= TASK TO COMPLETE =
Nothing but the lines from the one containing "float confidence" through the last line of the records below should be written out, each exactly as it stands.

Data extracted from a collection:
+++++
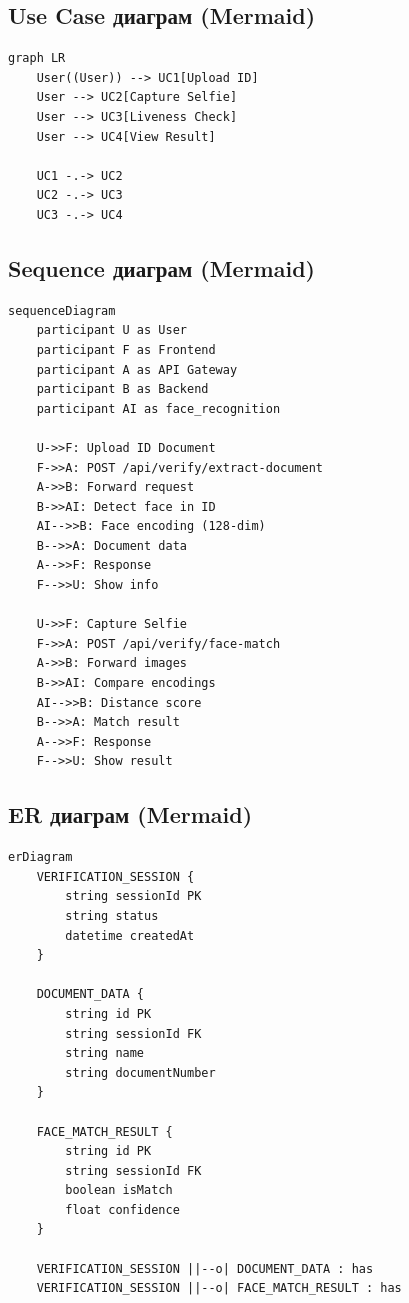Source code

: \documentclass[12pt,a4paper]{article}
\begin{document}
\subsection{Use Case диаграм (Mermaid)}

\begin{lstlisting}[caption={Use Case Diagram (Mermaid)}]
graph LR
    User((User)) --> UC1[Upload ID]
    User --> UC2[Capture Selfie]
    User --> UC3[Liveness Check]
    User --> UC4[View Result]
    
    UC1 -.-> UC2
    UC2 -.-> UC3
    UC3 -.-> UC4
\end{lstlisting}

\subsection{Sequence диаграм (Mermaid)}

\begin{lstlisting}[caption={Verification Sequence (Mermaid)}]
sequenceDiagram
    participant U as User
    participant F as Frontend
    participant A as API Gateway
    participant B as Backend
    participant AI as face_recognition
    
    U->>F: Upload ID Document
    F->>A: POST /api/verify/extract-document
    A->>B: Forward request
    B->>AI: Detect face in ID
    AI-->>B: Face encoding (128-dim)
    B-->>A: Document data
    A-->>F: Response
    F-->>U: Show info
    
    U->>F: Capture Selfie
    F->>A: POST /api/verify/face-match
    A->>B: Forward images
    B->>AI: Compare encodings
    AI-->>B: Distance score
    B-->>A: Match result
    A-->>F: Response
    F-->>U: Show result
\end{lstlisting}

\subsection{ER диаграм (Mermaid)}

\begin{lstlisting}[caption={Data Model (Mermaid)}]
erDiagram
    VERIFICATION_SESSION {
        string sessionId PK
        string status
        datetime createdAt
    }
    
    DOCUMENT_DATA {
        string id PK
        string sessionId FK
        string name
        string documentNumber
    }
    
    FACE_MATCH_RESULT {
        string id PK
        string sessionId FK
        boolean isMatch
        float confidence
    }
    
    VERIFICATION_SESSION ||--o| DOCUMENT_DATA : has
    VERIFICATION_SESSION ||--o| FACE_MATCH_RESULT : has
\end{lstlisting}
\end{document}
+++++
= RESULT =
        float confidence
    }
    
    VERIFICATION_SESSION ||--o| DOCUMENT_DATA : has
    VERIFICATION_SESSION ||--o| FACE_MATCH_RESULT : has
\end{lstlisting}
\end{document}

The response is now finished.